Task: Beginning with the line where "### Getting Test Funds (Free!)" appears, repeat every remaining line of the entries exactly, the last line included.

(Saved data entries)
=-=-=-=-=

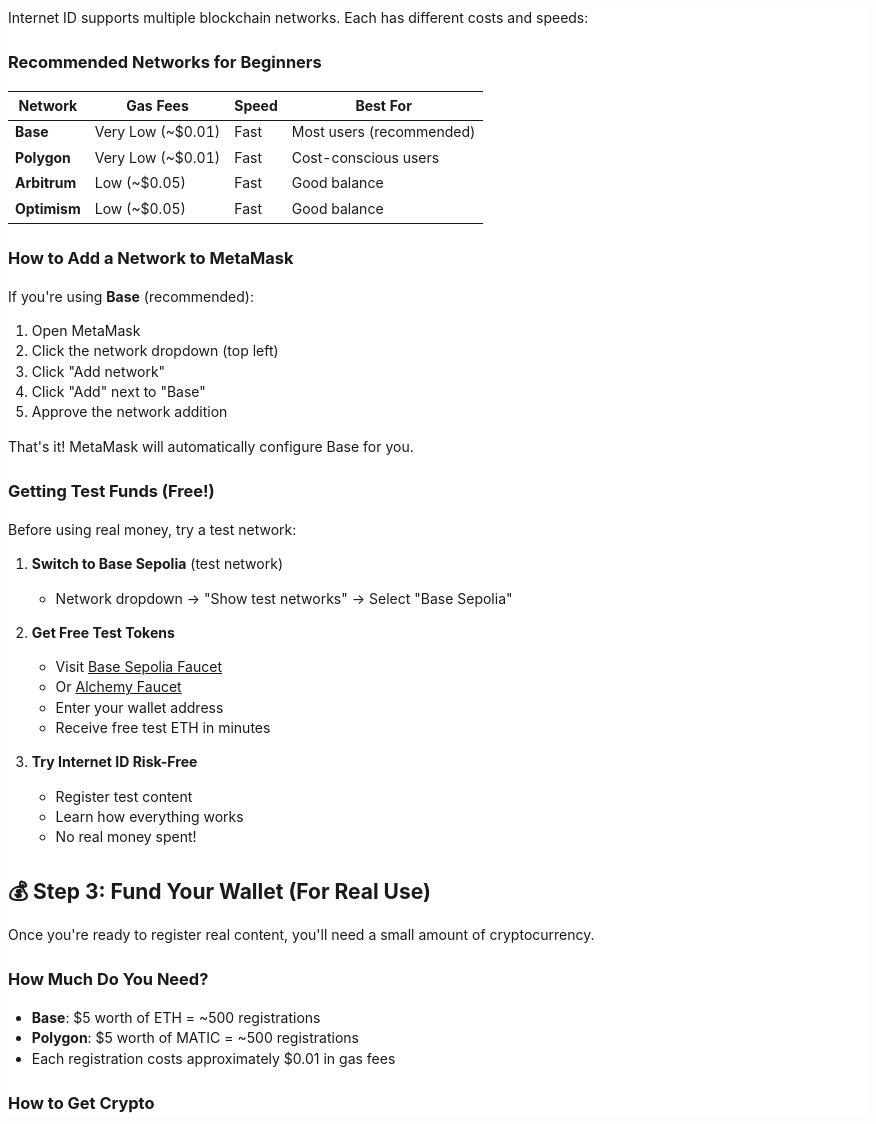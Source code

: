 Internet ID supports multiple blockchain networks. Each has different costs and speeds:

### Recommended Networks for Beginners

| Network | Gas Fees | Speed | Best For |
|---------|----------|-------|----------|
| **Base** | Very Low (~$0.01) | Fast | Most users (recommended) |
| **Polygon** | Very Low (~$0.01) | Fast | Cost-conscious users |
| **Arbitrum** | Low (~$0.05) | Fast | Good balance |
| **Optimism** | Low (~$0.05) | Fast | Good balance |

### How to Add a Network to MetaMask

If you're using **Base** (recommended):

1. Open MetaMask
2. Click the network dropdown (top left)
3. Click "Add network"
4. Click "Add" next to "Base"
5. Approve the network addition

That's it! MetaMask will automatically configure Base for you.

### Getting Test Funds (Free!)

Before using real money, try a test network:

1. **Switch to Base Sepolia** (test network)
   - Network dropdown → "Show test networks" → Select "Base Sepolia"

2. **Get Free Test Tokens**
   - Visit [Base Sepolia Faucet](https://www.coinbase.com/faucets/base-sepolia-faucet)
   - Or [Alchemy Faucet](https://www.alchemy.com/faucets/base-sepolia)
   - Enter your wallet address
   - Receive free test ETH in minutes

3. **Try Internet ID Risk-Free**
   - Register test content
   - Learn how everything works
   - No real money spent!

## 💰 Step 3: Fund Your Wallet (For Real Use)

Once you're ready to register real content, you'll need a small amount of cryptocurrency.

### How Much Do You Need?

- **Base**: $5 worth of ETH = ~500 registrations
- **Polygon**: $5 worth of MATIC = ~500 registrations
- Each registration costs approximately $0.01 in gas fees

### How to Get Crypto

=-=-=-=-=

Answer area:
### Getting Test Funds (Free!)

Before using real money, try a test network:

1. **Switch to Base Sepolia** (test network)
   - Network dropdown → "Show test networks" → Select "Base Sepolia"

2. **Get Free Test Tokens**
   - Visit [Base Sepolia Faucet](https://www.coinbase.com/faucets/base-sepolia-faucet)
   - Or [Alchemy Faucet](https://www.alchemy.com/faucets/base-sepolia)
   - Enter your wallet address
   - Receive free test ETH in minutes

3. **Try Internet ID Risk-Free**
   - Register test content
   - Learn how everything works
   - No real money spent!

## 💰 Step 3: Fund Your Wallet (For Real Use)

Once you're ready to register real content, you'll need a small amount of cryptocurrency.

### How Much Do You Need?

- **Base**: $5 worth of ETH = ~500 registrations
- **Polygon**: $5 worth of MATIC = ~500 registrations
- Each registration costs approximately $0.01 in gas fees

### How to Get Crypto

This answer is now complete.